[What this task involves] Every line from the top of the records below through the one containing "já está aprendendo" must be copied exactly, and the pictures must not be.

[Supplied information]
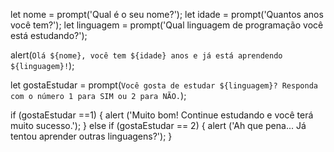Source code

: 
let nome = prompt('Qual é o seu nome?');
let idade = prompt('Quantos anos você tem?');
let linguagem = prompt('Qual linguagem de programação você está estudando?');

alert(`Olá ${nome}, você tem ${idade} anos e já está aprendendo ${linguagem}!`);

let gostaEstudar = prompt(`Você gosta de estudar ${linguagem}? Responda com o número 1 para SIM ou 2 para NÃO.`);

if (gostaEstudar ==1) {
    alert ('Muito bom! Continue estudando e você terá muito sucesso.');
} else if (gostaEstudar == 2) {
    alert ('Ah que pena... Já tentou aprender outras linguagens?');
}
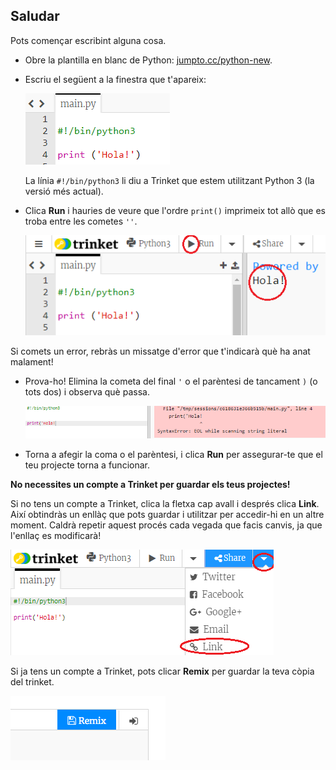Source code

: ## Saludar

Pots començar escribint alguna cosa.

+ Obre la plantilla en blanc de Python: <a href="http://jumpto.cc/python-new" target="_blank">jumpto.cc/python-new</a>.

+ Escriu el següent a la finestra que t'apareix:
    
    ![captura de pantalla](images/me-hi.png)
    
    La línia `#!/bin/python3` li diu a Trinket que estem utilitzant Python 3 (la versió més actual).

+ Clica **Run** i hauries de veure que l'ordre `print()` imprimeix tot allò que es troba entre les cometes `''`.
    
    ![captura de pantalla](images/me-hi-test.png)

Si comets un error, rebràs un missatge d'error que t'indicarà què ha anat malament!

+ Prova-ho! Elimina la cometa del final `'` o el parèntesi de tancament `)` (o tots dos) i observa què passa.
    
    ![captura de pantalla](images/me-syntax.png)

+ Torna a afegir la coma o el parèntesi, i clica **Run** per assegurar-te que el teu projecte torna a funcionar.

**No necessites un compte a Trinket per guardar els teus projectes!**

Si no tens un compte a Trinket, clica la fletxa cap avall i després clica **Link**. Així obtindràs un enllàç que pots guardar i utilitzar per accedir-hi en un altre moment. Caldrà repetir aquest procés cada vegada que facis canvis, ja que l'enllaç es modificarà!

![captura de pantalla](images/me-link.png)

Si ja tens un compte a Trinket, pots clicar **Remix** per guardar la teva còpia del trinket.

![captura de pantalla](images/me-remix.png)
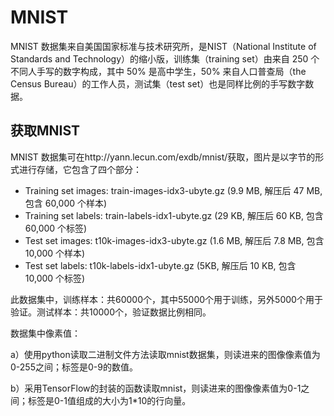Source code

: # MNIST

MNIST 数据集来自美国国家标准与技术研究所，是NIST（National Institute of Standards and Technology）的缩小版，训练集（training set）由来自 250 个不同人手写的数字构成，其中 50% 是高中学生，50% 来自人口普查局（the Census Bureau）的工作人员，测试集（test set）也是同样比例的手写数字数据。  



## 获取MNIST

MNIST 数据集可在http://yann.lecun.com/exdb/mnist/获取，图片是以字节的形式进行存储，它包含了四个部分：

* Training set images: train-images-idx3-ubyte.gz (9.9 MB, 解压后 47 MB, 包含 60,000 个样本)
* Training set labels: train-labels-idx1-ubyte.gz (29 KB, 解压后 60 KB, 包含 60,000 个标签)
* Test set images: t10k-images-idx3-ubyte.gz (1.6 MB, 解压后 7.8 MB, 包含 10,000 个样本)
* Test set labels: t10k-labels-idx1-ubyte.gz (5KB, 解压后 10 KB, 包含 10,000 个标签)

此数据集中，训练样本：共60000个，其中55000个用于训练，另外5000个用于验证。测试样本：共10000个，验证数据比例相同。



数据集中像素值：

a）使用python读取二进制文件方法读取mnist数据集，则读进来的图像像素值为0-255之间；标签是0-9的数值。

b）采用TensorFlow的封装的函数读取mnist，则读进来的图像像素值为0-1之间；标签是0-1值组成的大小为1*10的行向量。


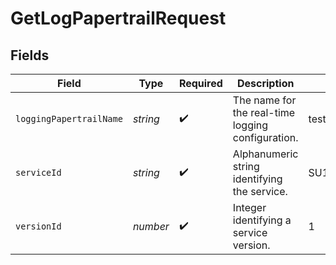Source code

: # GetLogPapertrailRequest


## Fields

| Field                                             | Type                                              | Required                                          | Description                                       | Example                                           |
| ------------------------------------------------- | ------------------------------------------------- | ------------------------------------------------- | ------------------------------------------------- | ------------------------------------------------- |
| `loggingPapertrailName`                           | *string*                                          | :heavy_check_mark:                                | The name for the real-time logging configuration. | test-log-endpoint                                 |
| `serviceId`                                       | *string*                                          | :heavy_check_mark:                                | Alphanumeric string identifying the service.      | SU1Z0isxPaozGVKXdv0eY                             |
| `versionId`                                       | *number*                                          | :heavy_check_mark:                                | Integer identifying a service version.            | 1                                                 |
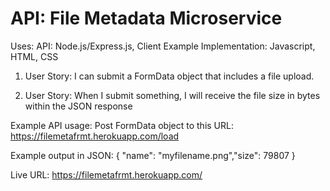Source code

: # API: File Metadata Microservice

Uses: API: Node.js/Express.js,  Client Example Implementation: Javascript, HTML, CSS

1. User Story: I can submit a FormData object that includes a file upload.

2. User Story: When I submit something, I will receive the file size in bytes within the JSON response

Example API usage:
Post FormData object to this URL: https://filemetafrmt.herokuapp.com/load

Example output in JSON:
{ "name": "myfilename.png","size": 79807 }


Live URL: https://filemetafrmt.herokuapp.com/
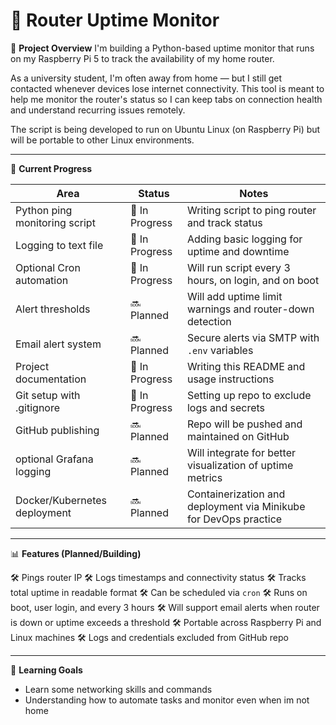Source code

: # 📡 Router Uptime Monitor

📌 **Project Overview** 
I'm building a Python-based uptime monitor that runs on my Raspberry Pi 5 to track the availability of my home router.

As a university student, I'm often away from home — but I still get contacted whenever devices lose internet connectivity. This tool is meant to help me monitor the router's status so I can keep tabs on connection health and understand recurring issues remotely.

The script is being developed to run on Ubuntu Linux (on Raspberry Pi) but will be portable to other Linux environments.

---

🚧 **Current Progress**

| Area                          | Status        | Notes                                                                |
|-------------------------------|---------------|----------------------------------------------------------------------|
| Python ping monitoring script| 🚧 In Progress | Writing script to ping router and track status                       |
| Logging to text file         | 🚧 In Progress | Adding basic logging for uptime and downtime                         |
| Optional Cron automation     | 🚧 In Progress | Will run script every 3 hours, on login, and on boot                 |
| Alert thresholds             | 🔜 Planned     | Will add uptime limit warnings and router-down detection             |
| Email alert system           | 🔜 Planned     | Secure alerts via SMTP with `.env` variables                         |
| Project documentation        | 🚧 In Progress | Writing this README and usage instructions                           |
| Git setup with .gitignore    | 🚧 In Progress | Setting up repo to exclude logs and secrets                          |
| GitHub publishing            | 🔜 Planned     | Repo will be pushed and maintained on GitHub                         |
| optional Grafana logging     | 🔜 Planned     | Will integrate for better visualization of uptime metrics            |
| Docker/Kubernetes deployment | 🔜 Planned     | Containerization and deployment via Minikube for DevOps practice     |

---

📊 **Features (Planned/Building)**

🛠️ Pings router IP 
🛠️ Logs timestamps and connectivity status 
🛠️ Tracks total uptime in readable format 
🛠️ Can be scheduled via `cron` 
🛠️ Runs on boot, user login, and every 3 hours
🛠️ Will support email alerts when router is down or uptime exceeds a threshold
🛠️ Portable across Raspberry Pi and Linux machines
🛠️ Logs and credentials excluded from GitHub repo

---

🧠 **Learning Goals**

- Learn some networking skills and commands
- Understanding how to automate tasks and monitor even when im not home
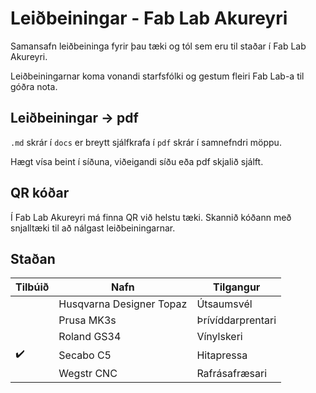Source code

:# Leiðbeiningar - Fab Lab Akureyri

Samansafn leiðbeininga fyrir þau tæki og tól sem eru til staðar í Fab Lab Akureyri. 

Leiðbeiningarnar koma vonandi starfsfólki og gestum fleiri Fab Lab-a til góðra nota. 

## Leiðbeiningar &rarr; pdf 

`.md` skrár í `docs` er breytt sjálfkrafa í `pdf` skrár í samnefndri möppu. 

Hægt vísa beint í síðuna, viðeigandi síðu eða pdf skjalið sjálft. 

## QR kóðar

Í Fab Lab Akureyri má finna QR við helstu tæki. Skannið kóðann með snjalltæki til að nálgast leiðbeiningarnar.

## Staðan

|     Tilbúið           |       Nafn                |      Tilgangur        |
|       ---             |       ---                 |   ---                 |
|                       | Husqvarna Designer Topaz  |   Útsaumsvél          |
|                       | Prusa MK3s                |   Þrívíddarprentari   |
|                       | Roland GS34               |   Vínylskeri          |
|  :heavy_check_mark:   | Secabo C5                 |   Hitapressa          |
|                       | Wegstr CNC                |   Rafrásafræsari      |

[Written solution]
Source code

: 
let nome = prompt('Qual é o seu nome?');
let idade = prompt('Quantos anos você tem?');
let linguagem = prompt('Qual linguagem de programação você está estudando?');

alert(`Olá ${nome}, você tem ${idade} anos e já está aprendendo ${linguagem}!`);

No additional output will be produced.